Sentinel uses a conventional-commit release pipeline with local hooks, CI gates, and release automation. The process is designed to keep versioning predictable and release output clean.

Commit And PR Discipline

  • Use Conventional Commits for branch commits and pull request titles.
  • The commit-msg hook enforces commit format locally through commitlint.
  • CI validates pull request titles so release PRs and changelog entries remain consistent after squash merges.

Example:

feat(chat): add Codex CLI fallback

Local Checks

Hooks are installed automatically on bun install through lefthook.

  • pre-commit formats staged source, config, and docs files with prettier.
  • commit-msg validates the commit message.
  • pre-push runs bun run typecheck and bun run test.

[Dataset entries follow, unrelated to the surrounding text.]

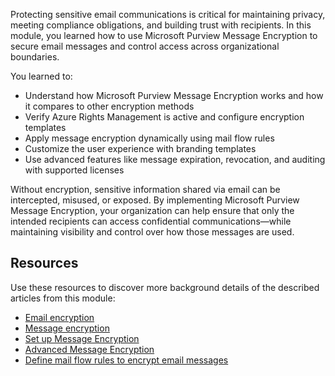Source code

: Protecting sensitive email communications is critical for maintaining privacy, meeting compliance obligations, and building trust with recipients. In this module, you learned how to use Microsoft Purview Message Encryption to secure email messages and control access across organizational boundaries.

You learned to:

- Understand how Microsoft Purview Message Encryption works and how it compares to other encryption methods
- Verify Azure Rights Management is active and configure encryption templates
- Apply message encryption dynamically using mail flow rules
- Customize the user experience with branding templates
- Use advanced features like message expiration, revocation, and auditing with supported licenses

Without encryption, sensitive information shared via email can be intercepted, misused, or exposed. By implementing Microsoft Purview Message Encryption, your organization can help ensure that only the intended recipients can access confidential communications—while maintaining visibility and control over how those messages are used.

## Resources

Use these resources to discover more background details of the described articles from this module:

- [Email encryption](/purview/email-encryption)
- [Message encryption](/purview/ome)
- [Set up Message Encryption](/purview/set-up-new-message-encryption-capabilities)
- [Advanced Message Encryption](/purview/ome-advanced-message-encryption)
- [Define mail flow rules to encrypt email messages](/purview/define-mail-flow-rules-to-encrypt-email)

If you need to run the same checks manually:

bun run format:check
bun run typecheck
bun run test

CI Gates

The main CI workflow is split into stable branch-protection jobs:

  • changes
  • pr-metadata
  • format
  • typecheck
  • test

changes uses path-aware filters so docs-only pull requests skip typecheck and test.

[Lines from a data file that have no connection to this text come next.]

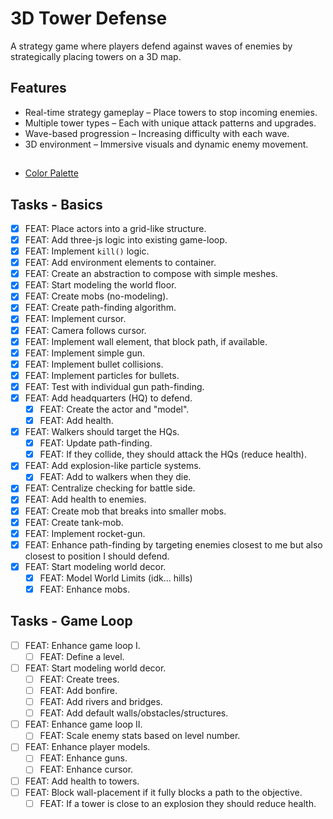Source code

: # 3D Tower Defense

A strategy game where players defend against waves of enemies by strategically placing towers on a 3D map.

## Features

- Real-time strategy gameplay – Place towers to stop incoming enemies.
- Multiple tower types – Each with unique attack patterns and upgrades.
- Wave-based progression – Increasing difficulty with each wave.
- 3D environment – Immersive visuals and dynamic enemy movement.

##

- [Color Palette](https://lospec.com/palette-list/apollo)

## Tasks - Basics

- [x] FEAT: Place actors into a grid-like structure.
- [x] FEAT: Add three-js logic into existing game-loop.
- [x] FEAT: Implement `kill()` logic.
- [x] FEAT: Add environment elements to container.
- [x] FEAT: Create an abstraction to compose with simple meshes.
- [x] FEAT: Start modeling the world floor.
- [x] FEAT: Create mobs (no-modeling).
- [x] FEAT: Create path-finding algorithm.
- [x] FEAT: Implement cursor.
- [x] FEAT: Camera follows cursor.
- [x] FEAT: Implement wall element, that block path, if available.
- [x] FEAT: Implement simple gun.
- [x] FEAT: Implement bullet collisions.
- [x] FEAT: Implement particles for bullets.
- [x] FEAT: Test with individual gun path-finding.
- [x] FEAT: Add headquarters (HQ) to defend.
  - [x] FEAT: Create the actor and "model".
  - [x] FEAT: Add health.
- [x] FEAT: Walkers should target the HQs.
  - [x] FEAT: Update path-finding.
  - [x] FEAT: If they collide, they should attack the HQs (reduce health).
- [x] FEAT: Add explosion-like particle systems.
  - [x] FEAT: Add to walkers when they die.
- [x] FEAT: Centralize checking for battle side.
- [x] FEAT: Add health to enemies.
- [x] FEAT: Create mob that breaks into smaller mobs.
- [x] FEAT: Create tank-mob.
- [x] FEAT: Implement rocket-gun.
- [x] FEAT: Enhance path-finding by targeting enemies closest to me but also closest to position I should defend.
- [x] FEAT: Start modeling world decor.
  - [x] FEAT: Model World Limits (idk... hills)
  - [x] FEAT: Enhance mobs.

## Tasks - Game Loop

- [ ] FEAT: Enhance game loop I.
  - [ ] FEAT: Define a level.
- [ ] FEAT: Start modeling world decor.
  - [ ] FEAT: Create trees.
  - [ ] FEAT: Add bonfire.
  - [ ] FEAT: Add rivers and bridges.
  - [ ] FEAT: Add default walls/obstacles/structures.
- [ ] FEAT: Enhance game loop II.
  - [ ] FEAT: Scale enemy stats based on level number.
- [ ] FEAT: Enhance player models.
  - [ ] FEAT: Enhance guns.
  - [ ] FEAT: Enhance cursor.
- [ ] FEAT: Add health to towers.
- [ ] FEAT: Block wall-placement if it fully blocks a path to the objective.
  - [ ] FEAT: If a tower is close to an explosion they should reduce health.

The default CI gate keeps automated test coverage on ubuntu-24.04 for the fastest and lowest-cost signal. Windows and Linux desktop parity checks still belong in desktop-verify plus the manual platform smoke checklist before release.

Desktop Verification

Use the desktop-verify workflow to test desktop packaging before a tag exists.

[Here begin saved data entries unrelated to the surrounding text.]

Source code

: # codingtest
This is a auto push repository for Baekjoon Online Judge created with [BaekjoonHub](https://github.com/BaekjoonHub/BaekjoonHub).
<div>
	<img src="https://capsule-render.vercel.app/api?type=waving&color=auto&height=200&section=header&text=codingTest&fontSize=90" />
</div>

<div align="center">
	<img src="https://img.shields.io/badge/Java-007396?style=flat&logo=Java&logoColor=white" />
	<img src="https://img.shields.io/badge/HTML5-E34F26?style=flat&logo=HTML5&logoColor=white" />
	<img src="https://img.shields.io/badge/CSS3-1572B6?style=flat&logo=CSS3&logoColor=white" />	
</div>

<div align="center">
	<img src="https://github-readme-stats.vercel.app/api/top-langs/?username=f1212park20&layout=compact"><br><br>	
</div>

  1. Open GitHub Actions and run desktop-verify.
  2. Set git_ref to the branch, commit SHA, or tag you want to validate.
  3. Leave platforms as linux for the cheapest default verification.
  4. Select mac, windows, or all only when you need platform-specific validation.
  5. Review the uploaded workflow artifacts.
  6. Complete the manual Windows/Linux smoke flow in Desktop platform smoke checklist for any platform you intend to ship.

This workflow never creates or updates a GitHub Release. It is also not complete until the matching platform smoke checklist has been executed by an owner.

Releases

main is the only release branch.

release-please prefers a repository secret named RELEASE_PLEASE_TOKEN.

  • A dedicated PAT or fine-grained token remains the simplest option because its tag push triggers publish-release directly.
  • If RELEASE_PLEASE_TOKEN is missing, the workflow falls back to the default GITHUB_TOKEN and then explicitly dispatches publish-release for the created tag.
  • This fallback keeps releases working without a separate token, but the downstream build comes from workflow_dispatch instead of the tag push event.
  1. Merge pull requests with conventional titles into main.
  2. The release-please workflow opens or updates the release PR.
  3. Merging the release PR updates package.json, .release-please-manifest.json, and CHANGELOG.md, then creates the matching vX.Y.Z tag.
  4. The publish-release workflow starts automatically from that tag, builds macOS, Windows, and Linux desktop artifacts, and updates the GitHub Release using the matching CHANGELOG.md section as the release body.
  5. macOS releases publish separate arm64 and x64 DMG assets so Apple Silicon and Intel users can download the correct build directly.

CHANGELOG.md is automation-managed by release-please, but it is also the release-summary source of truth. Review the changelog entry in the release PR carefully before merging.

The repository currently stays on a patch-only 0.0.x release line. Exiting that temporary policy later should require only a release-please config change, not a workflow redesign.

Manual Rebuilds

publish-release remains manually dispatchable for rebuilding or republishing an existing release tag only.

  • It always builds the exact tagged commit.
  • It no longer accepts an override ref.
  • Use desktop-verify for untagged branches, SHAs, or packaging fixes that still need validation before release.